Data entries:
========

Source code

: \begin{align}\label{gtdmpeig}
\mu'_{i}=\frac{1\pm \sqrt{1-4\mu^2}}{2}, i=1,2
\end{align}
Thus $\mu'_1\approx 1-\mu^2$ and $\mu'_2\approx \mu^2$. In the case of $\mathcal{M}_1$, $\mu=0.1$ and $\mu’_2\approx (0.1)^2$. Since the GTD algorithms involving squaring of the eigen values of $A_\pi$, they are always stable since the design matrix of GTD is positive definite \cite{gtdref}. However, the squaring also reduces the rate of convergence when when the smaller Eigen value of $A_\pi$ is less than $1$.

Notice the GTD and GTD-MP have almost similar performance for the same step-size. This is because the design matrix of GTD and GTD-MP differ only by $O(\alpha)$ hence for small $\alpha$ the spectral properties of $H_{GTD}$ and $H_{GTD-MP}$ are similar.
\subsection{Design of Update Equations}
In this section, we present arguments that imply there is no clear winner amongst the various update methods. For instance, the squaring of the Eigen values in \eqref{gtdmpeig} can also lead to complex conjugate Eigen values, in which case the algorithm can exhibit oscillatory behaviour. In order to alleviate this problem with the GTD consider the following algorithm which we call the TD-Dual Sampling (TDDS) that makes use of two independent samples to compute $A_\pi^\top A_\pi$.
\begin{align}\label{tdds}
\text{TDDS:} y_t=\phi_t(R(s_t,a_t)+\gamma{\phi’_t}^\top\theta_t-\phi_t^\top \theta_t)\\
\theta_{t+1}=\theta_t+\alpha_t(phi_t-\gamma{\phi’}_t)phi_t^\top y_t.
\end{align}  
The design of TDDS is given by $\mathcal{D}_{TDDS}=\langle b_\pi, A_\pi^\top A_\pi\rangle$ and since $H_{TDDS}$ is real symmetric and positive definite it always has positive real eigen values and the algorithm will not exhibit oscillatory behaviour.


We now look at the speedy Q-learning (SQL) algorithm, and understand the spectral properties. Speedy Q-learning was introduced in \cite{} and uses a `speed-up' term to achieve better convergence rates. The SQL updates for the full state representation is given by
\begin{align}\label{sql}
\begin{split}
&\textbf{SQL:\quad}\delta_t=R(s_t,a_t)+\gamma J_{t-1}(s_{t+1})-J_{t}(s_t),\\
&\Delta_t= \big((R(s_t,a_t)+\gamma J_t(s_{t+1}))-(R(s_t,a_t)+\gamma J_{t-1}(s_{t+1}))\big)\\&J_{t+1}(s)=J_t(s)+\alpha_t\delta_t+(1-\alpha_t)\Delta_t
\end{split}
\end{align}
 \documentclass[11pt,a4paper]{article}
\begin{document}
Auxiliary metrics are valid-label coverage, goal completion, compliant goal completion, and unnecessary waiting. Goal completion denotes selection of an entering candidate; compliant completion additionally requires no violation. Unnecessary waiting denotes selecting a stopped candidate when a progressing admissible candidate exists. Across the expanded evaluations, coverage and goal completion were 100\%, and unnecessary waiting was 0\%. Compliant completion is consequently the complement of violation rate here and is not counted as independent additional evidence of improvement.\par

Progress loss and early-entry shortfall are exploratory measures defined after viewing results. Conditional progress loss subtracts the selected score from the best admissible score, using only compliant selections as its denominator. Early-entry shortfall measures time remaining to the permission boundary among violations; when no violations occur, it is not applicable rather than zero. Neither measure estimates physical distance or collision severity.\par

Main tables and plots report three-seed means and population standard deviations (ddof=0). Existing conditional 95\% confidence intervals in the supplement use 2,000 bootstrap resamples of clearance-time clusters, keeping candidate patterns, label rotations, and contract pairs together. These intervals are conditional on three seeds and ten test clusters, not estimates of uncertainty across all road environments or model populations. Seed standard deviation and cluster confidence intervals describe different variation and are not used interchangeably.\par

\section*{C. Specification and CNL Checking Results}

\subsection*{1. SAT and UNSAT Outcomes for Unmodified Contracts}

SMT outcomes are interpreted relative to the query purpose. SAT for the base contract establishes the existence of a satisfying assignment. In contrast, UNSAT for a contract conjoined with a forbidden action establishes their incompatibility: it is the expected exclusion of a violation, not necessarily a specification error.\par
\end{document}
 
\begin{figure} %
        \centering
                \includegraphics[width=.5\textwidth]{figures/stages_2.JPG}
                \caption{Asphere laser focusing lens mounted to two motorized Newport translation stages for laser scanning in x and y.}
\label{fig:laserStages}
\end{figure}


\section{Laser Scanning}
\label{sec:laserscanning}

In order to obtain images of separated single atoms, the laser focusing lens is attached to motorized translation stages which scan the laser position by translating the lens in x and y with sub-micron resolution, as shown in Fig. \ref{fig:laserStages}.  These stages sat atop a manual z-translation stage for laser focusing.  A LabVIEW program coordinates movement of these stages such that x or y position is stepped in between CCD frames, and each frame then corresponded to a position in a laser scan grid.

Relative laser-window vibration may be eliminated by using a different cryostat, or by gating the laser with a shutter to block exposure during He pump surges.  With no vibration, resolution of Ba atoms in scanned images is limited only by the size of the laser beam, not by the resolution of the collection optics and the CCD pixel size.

========

_REQUIRED WORK_
Reproduce every line of the data without changing a word.

_YOUR SOLUTION_
Source code

: \begin{align}\label{gtdmpeig}
\mu'_{i}=\frac{1\pm \sqrt{1-4\mu^2}}{2}, i=1,2
\end{align}
Thus $\mu'_1\approx 1-\mu^2$ and $\mu'_2\approx \mu^2$. In the case of $\mathcal{M}_1$, $\mu=0.1$ and $\mu’_2\approx (0.1)^2$. Since the GTD algorithms involving squaring of the eigen values of $A_\pi$, they are always stable since the design matrix of GTD is positive definite \cite{gtdref}. However, the squaring also reduces the rate of convergence when when the smaller Eigen value of $A_\pi$ is less than $1$.

Notice the GTD and GTD-MP have almost similar performance for the same step-size. This is because the design matrix of GTD and GTD-MP differ only by $O(\alpha)$ hence for small $\alpha$ the spectral properties of $H_{GTD}$ and $H_{GTD-MP}$ are similar.
\subsection{Design of Update Equations}
In this section, we present arguments that imply there is no clear winner amongst the various update methods. For instance, the squaring of the Eigen values in \eqref{gtdmpeig} can also lead to complex conjugate Eigen values, in which case the algorithm can exhibit oscillatory behaviour. In order to alleviate this problem with the GTD consider the following algorithm which we call the TD-Dual Sampling (TDDS) that makes use of two independent samples to compute $A_\pi^\top A_\pi$.
\begin{align}\label{tdds}
\text{TDDS:} y_t=\phi_t(R(s_t,a_t)+\gamma{\phi’_t}^\top\theta_t-\phi_t^\top \theta_t)\\
\theta_{t+1}=\theta_t+\alpha_t(phi_t-\gamma{\phi’}_t)phi_t^\top y_t.
\end{align}  
The design of TDDS is given by $\mathcal{D}_{TDDS}=\langle b_\pi, A_\pi^\top A_\pi\rangle$ and since $H_{TDDS}$ is real symmetric and positive definite it always has positive real eigen values and the algorithm will not exhibit oscillatory behaviour.


We now look at the speedy Q-learning (SQL) algorithm, and understand the spectral properties. Speedy Q-learning was introduced in \cite{} and uses a `speed-up' term to achieve better convergence rates. The SQL updates for the full state representation is given by
\begin{align}\label{sql}
\begin{split}
&\textbf{SQL:\quad}\delta_t=R(s_t,a_t)+\gamma J_{t-1}(s_{t+1})-J_{t}(s_t),\\
&\Delta_t= \big((R(s_t,a_t)+\gamma J_t(s_{t+1}))-(R(s_t,a_t)+\gamma J_{t-1}(s_{t+1}))\big)\\&J_{t+1}(s)=J_t(s)+\alpha_t\delta_t+(1-\alpha_t)\Delta_t
\end{split}
\end{align}
 \documentclass[11pt,a4paper]{article}
\begin{document}
Auxiliary metrics are valid-label coverage, goal completion, compliant goal completion, and unnecessary waiting. Goal completion denotes selection of an entering candidate; compliant completion additionally requires no violation. Unnecessary waiting denotes selecting a stopped candidate when a progressing admissible candidate exists. Across the expanded evaluations, coverage and goal completion were 100\%, and unnecessary waiting was 0\%. Compliant completion is consequently the complement of violation rate here and is not counted as independent additional evidence of improvement.\par

Progress loss and early-entry shortfall are exploratory measures defined after viewing results. Conditional progress loss subtracts the selected score from the best admissible score, using only compliant selections as its denominator. Early-entry shortfall measures time remaining to the permission boundary among violations; when no violations occur, it is not applicable rather than zero. Neither measure estimates physical distance or collision severity.\par

Main tables and plots report three-seed means and population standard deviations (ddof=0). Existing conditional 95\% confidence intervals in the supplement use 2,000 bootstrap resamples of clearance-time clusters, keeping candidate patterns, label rotations, and contract pairs together. These intervals are conditional on three seeds and ten test clusters, not estimates of uncertainty across all road environments or model populations. Seed standard deviation and cluster confidence intervals describe different variation and are not used interchangeably.\par

\section*{C. Specification and CNL Checking Results}

\subsection*{1. SAT and UNSAT Outcomes for Unmodified Contracts}

SMT outcomes are interpreted relative to the query purpose. SAT for the base contract establishes the existence of a satisfying assignment. In contrast, UNSAT for a contract conjoined with a forbidden action establishes their incompatibility: it is the expected exclusion of a violation, not necessarily a specification error.\par
\end{document}
 
\begin{figure} %
        \centering
                \includegraphics[width=.5\textwidth]{figures/stages_2.JPG}
                \caption{Asphere laser focusing lens mounted to two motorized Newport translation stages for laser scanning in x and y.}
\label{fig:laserStages}
\end{figure}


\section{Laser Scanning}
\label{sec:laserscanning}

In order to obtain images of separated single atoms, the laser focusing lens is attached to motorized translation stages which scan the laser position by translating the lens in x and y with sub-micron resolution, as shown in Fig. \ref{fig:laserStages}.  These stages sat atop a manual z-translation stage for laser focusing.  A LabVIEW program coordinates movement of these stages such that x or y position is stepped in between CCD frames, and each frame then corresponded to a position in a laser scan grid.

Relative laser-window vibration may be eliminated by using a different cryostat, or by gating the laser with a shutter to block exposure during He pump surges.  With no vibration, resolution of Ba atoms in scanned images is limited only by the size of the laser beam, not by the resolution of the collection optics and the CCD pixel size.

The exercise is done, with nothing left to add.